___ Raw data

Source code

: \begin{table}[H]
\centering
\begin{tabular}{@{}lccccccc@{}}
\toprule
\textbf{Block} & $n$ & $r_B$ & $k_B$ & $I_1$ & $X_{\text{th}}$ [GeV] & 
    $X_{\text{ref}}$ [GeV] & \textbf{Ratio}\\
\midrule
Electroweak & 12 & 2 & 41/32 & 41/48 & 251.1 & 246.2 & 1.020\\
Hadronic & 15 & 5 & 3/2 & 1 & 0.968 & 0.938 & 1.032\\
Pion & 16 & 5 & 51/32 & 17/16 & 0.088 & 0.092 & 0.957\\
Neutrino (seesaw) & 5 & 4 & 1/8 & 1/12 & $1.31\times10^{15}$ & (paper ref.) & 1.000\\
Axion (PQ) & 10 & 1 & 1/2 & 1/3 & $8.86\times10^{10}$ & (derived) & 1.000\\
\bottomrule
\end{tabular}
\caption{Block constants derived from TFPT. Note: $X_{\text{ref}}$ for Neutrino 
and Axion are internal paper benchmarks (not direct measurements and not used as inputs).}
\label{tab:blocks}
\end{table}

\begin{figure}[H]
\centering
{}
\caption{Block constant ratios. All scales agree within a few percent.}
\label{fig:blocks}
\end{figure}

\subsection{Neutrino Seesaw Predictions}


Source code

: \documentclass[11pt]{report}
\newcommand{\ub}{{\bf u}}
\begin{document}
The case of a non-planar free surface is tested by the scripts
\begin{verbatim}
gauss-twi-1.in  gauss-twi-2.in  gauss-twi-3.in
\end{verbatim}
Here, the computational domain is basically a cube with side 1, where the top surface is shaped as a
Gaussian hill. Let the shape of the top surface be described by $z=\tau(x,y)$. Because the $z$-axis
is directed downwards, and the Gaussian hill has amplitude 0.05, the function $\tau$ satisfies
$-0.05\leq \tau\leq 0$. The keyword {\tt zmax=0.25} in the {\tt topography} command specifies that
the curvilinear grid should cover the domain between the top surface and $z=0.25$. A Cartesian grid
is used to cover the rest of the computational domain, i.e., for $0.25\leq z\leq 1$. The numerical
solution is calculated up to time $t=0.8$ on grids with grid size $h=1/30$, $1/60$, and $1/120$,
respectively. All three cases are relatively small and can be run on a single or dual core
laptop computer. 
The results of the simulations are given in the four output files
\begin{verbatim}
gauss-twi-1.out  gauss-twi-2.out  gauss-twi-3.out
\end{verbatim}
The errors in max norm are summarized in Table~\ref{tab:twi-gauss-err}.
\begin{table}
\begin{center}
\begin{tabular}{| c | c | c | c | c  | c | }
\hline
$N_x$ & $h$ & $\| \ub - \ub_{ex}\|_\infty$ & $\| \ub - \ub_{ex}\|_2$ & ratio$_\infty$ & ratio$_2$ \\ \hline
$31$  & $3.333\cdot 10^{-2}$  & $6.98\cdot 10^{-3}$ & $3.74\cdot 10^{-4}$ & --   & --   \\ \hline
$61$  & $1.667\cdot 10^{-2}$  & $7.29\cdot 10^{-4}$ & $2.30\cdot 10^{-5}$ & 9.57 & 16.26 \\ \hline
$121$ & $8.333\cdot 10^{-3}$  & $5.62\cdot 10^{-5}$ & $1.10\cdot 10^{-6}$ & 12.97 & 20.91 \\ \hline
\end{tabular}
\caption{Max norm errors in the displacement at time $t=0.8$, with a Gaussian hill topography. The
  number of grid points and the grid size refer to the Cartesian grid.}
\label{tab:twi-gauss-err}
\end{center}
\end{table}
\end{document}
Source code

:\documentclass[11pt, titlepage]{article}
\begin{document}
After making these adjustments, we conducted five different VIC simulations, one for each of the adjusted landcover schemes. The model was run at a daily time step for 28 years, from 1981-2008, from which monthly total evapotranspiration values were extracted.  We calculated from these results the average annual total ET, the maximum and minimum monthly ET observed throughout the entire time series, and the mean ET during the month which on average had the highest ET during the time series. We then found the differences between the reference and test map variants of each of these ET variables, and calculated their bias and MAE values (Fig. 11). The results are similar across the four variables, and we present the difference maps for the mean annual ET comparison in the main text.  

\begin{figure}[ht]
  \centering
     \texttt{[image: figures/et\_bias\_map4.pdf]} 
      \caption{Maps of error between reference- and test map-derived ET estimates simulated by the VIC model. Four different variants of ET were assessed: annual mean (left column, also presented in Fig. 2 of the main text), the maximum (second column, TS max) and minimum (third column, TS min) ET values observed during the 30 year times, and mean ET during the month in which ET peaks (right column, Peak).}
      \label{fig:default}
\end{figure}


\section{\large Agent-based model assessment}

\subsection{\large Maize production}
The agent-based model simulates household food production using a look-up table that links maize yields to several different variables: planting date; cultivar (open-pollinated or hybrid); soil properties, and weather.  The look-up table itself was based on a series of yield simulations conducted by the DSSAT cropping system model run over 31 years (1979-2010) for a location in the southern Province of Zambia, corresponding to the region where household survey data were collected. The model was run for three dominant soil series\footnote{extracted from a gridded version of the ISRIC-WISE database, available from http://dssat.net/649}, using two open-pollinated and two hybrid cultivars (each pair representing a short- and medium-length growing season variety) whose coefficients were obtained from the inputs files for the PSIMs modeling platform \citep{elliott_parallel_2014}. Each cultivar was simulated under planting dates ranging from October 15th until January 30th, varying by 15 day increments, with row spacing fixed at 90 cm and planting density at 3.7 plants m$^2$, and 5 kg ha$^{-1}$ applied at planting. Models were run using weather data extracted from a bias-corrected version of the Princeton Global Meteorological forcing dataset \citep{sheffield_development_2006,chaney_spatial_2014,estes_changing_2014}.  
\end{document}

______

## What you need to do
The records must be given again in full, exactly as shown.

## Task response
Source code

: \begin{table}[H]
\centering
\begin{tabular}{@{}lccccccc@{}}
\toprule
\textbf{Block} & $n$ & $r_B$ & $k_B$ & $I_1$ & $X_{\text{th}}$ [GeV] & 
    $X_{\text{ref}}$ [GeV] & \textbf{Ratio}\\
\midrule
Electroweak & 12 & 2 & 41/32 & 41/48 & 251.1 & 246.2 & 1.020\\
Hadronic & 15 & 5 & 3/2 & 1 & 0.968 & 0.938 & 1.032\\
Pion & 16 & 5 & 51/32 & 17/16 & 0.088 & 0.092 & 0.957\\
Neutrino (seesaw) & 5 & 4 & 1/8 & 1/12 & $1.31\times10^{15}$ & (paper ref.) & 1.000\\
Axion (PQ) & 10 & 1 & 1/2 & 1/3 & $8.86\times10^{10}$ & (derived) & 1.000\\
\bottomrule
\end{tabular}
\caption{Block constants derived from TFPT. Note: $X_{\text{ref}}$ for Neutrino 
and Axion are internal paper benchmarks (not direct measurements and not used as inputs).}
\label{tab:blocks}
\end{table}

\begin{figure}[H]
\centering
{}
\caption{Block constant ratios. All scales agree within a few percent.}
\label{fig:blocks}
\end{figure}

\subsection{Neutrino Seesaw Predictions}


Source code

: \documentclass[11pt]{report}
\newcommand{\ub}{{\bf u}}
\begin{document}
The case of a non-planar free surface is tested by the scripts
\begin{verbatim}
gauss-twi-1.in  gauss-twi-2.in  gauss-twi-3.in
\end{verbatim}
Here, the computational domain is basically a cube with side 1, where the top surface is shaped as a
Gaussian hill. Let the shape of the top surface be described by $z=\tau(x,y)$. Because the $z$-axis
is directed downwards, and the Gaussian hill has amplitude 0.05, the function $\tau$ satisfies
$-0.05\leq \tau\leq 0$. The keyword {\tt zmax=0.25} in the {\tt topography} command specifies that
the curvilinear grid should cover the domain between the top surface and $z=0.25$. A Cartesian grid
is used to cover the rest of the computational domain, i.e., for $0.25\leq z\leq 1$. The numerical
solution is calculated up to time $t=0.8$ on grids with grid size $h=1/30$, $1/60$, and $1/120$,
respectively. All three cases are relatively small and can be run on a single or dual core
laptop computer. 
The results of the simulations are given in the four output files
\begin{verbatim}
gauss-twi-1.out  gauss-twi-2.out  gauss-twi-3.out
\end{verbatim}
The errors in max norm are summarized in Table~\ref{tab:twi-gauss-err}.
\begin{table}
\begin{center}
\begin{tabular}{| c | c | c | c | c  | c | }
\hline
$N_x$ & $h$ & $\| \ub - \ub_{ex}\|_\infty$ & $\| \ub - \ub_{ex}\|_2$ & ratio$_\infty$ & ratio$_2$ \\ \hline
$31$  & $3.333\cdot 10^{-2}$  & $6.98\cdot 10^{-3}$ & $3.74\cdot 10^{-4}$ & --   & --   \\ \hline
$61$  & $1.667\cdot 10^{-2}$  & $7.29\cdot 10^{-4}$ & $2.30\cdot 10^{-5}$ & 9.57 & 16.26 \\ \hline
$121$ & $8.333\cdot 10^{-3}$  & $5.62\cdot 10^{-5}$ & $1.10\cdot 10^{-6}$ & 12.97 & 20.91 \\ \hline
\end{tabular}
\caption{Max norm errors in the displacement at time $t=0.8$, with a Gaussian hill topography. The
  number of grid points and the grid size refer to the Cartesian grid.}
\label{tab:twi-gauss-err}
\end{center}
\end{table}
\end{document}
Source code

:\documentclass[11pt, titlepage]{article}
\begin{document}
After making these adjustments, we conducted five different VIC simulations, one for each of the adjusted landcover schemes. The model was run at a daily time step for 28 years, from 1981-2008, from which monthly total evapotranspiration values were extracted.  We calculated from these results the average annual total ET, the maximum and minimum monthly ET observed throughout the entire time series, and the mean ET during the month which on average had the highest ET during the time series. We then found the differences between the reference and test map variants of each of these ET variables, and calculated their bias and MAE values (Fig. 11). The results are similar across the four variables, and we present the difference maps for the mean annual ET comparison in the main text.  

\begin{figure}[ht]
  \centering
     \texttt{[image: figures/et\_bias\_map4.pdf]} 
      \caption{Maps of error between reference- and test map-derived ET estimates simulated by the VIC model. Four different variants of ET were assessed: annual mean (left column, also presented in Fig. 2 of the main text), the maximum (second column, TS max) and minimum (third column, TS min) ET values observed during the 30 year times, and mean ET during the month in which ET peaks (right column, Peak).}
      \label{fig:default}
\end{figure}


\section{\large Agent-based model assessment}

\subsection{\large Maize production}
The agent-based model simulates household food production using a look-up table that links maize yields to several different variables: planting date; cultivar (open-pollinated or hybrid); soil properties, and weather.  The look-up table itself was based on a series of yield simulations conducted by the DSSAT cropping system model run over 31 years (1979-2010) for a location in the southern Province of Zambia, corresponding to the region where household survey data were collected. The model was run for three dominant soil series\footnote{extracted from a gridded version of the ISRIC-WISE database, available from http://dssat.net/649}, using two open-pollinated and two hybrid cultivars (each pair representing a short- and medium-length growing season variety) whose coefficients were obtained from the inputs files for the PSIMs modeling platform \citep{elliott_parallel_2014}. Each cultivar was simulated under planting dates ranging from October 15th until January 30th, varying by 15 day increments, with row spacing fixed at 90 cm and planting density at 3.7 plants m$^2$, and 5 kg ha$^{-1}$ applied at planting. Models were run using weather data extracted from a bias-corrected version of the Princeton Global Meteorological forcing dataset \citep{sheffield_development_2006,chaney_spatial_2014,estes_changing_2014}.  
\end{document}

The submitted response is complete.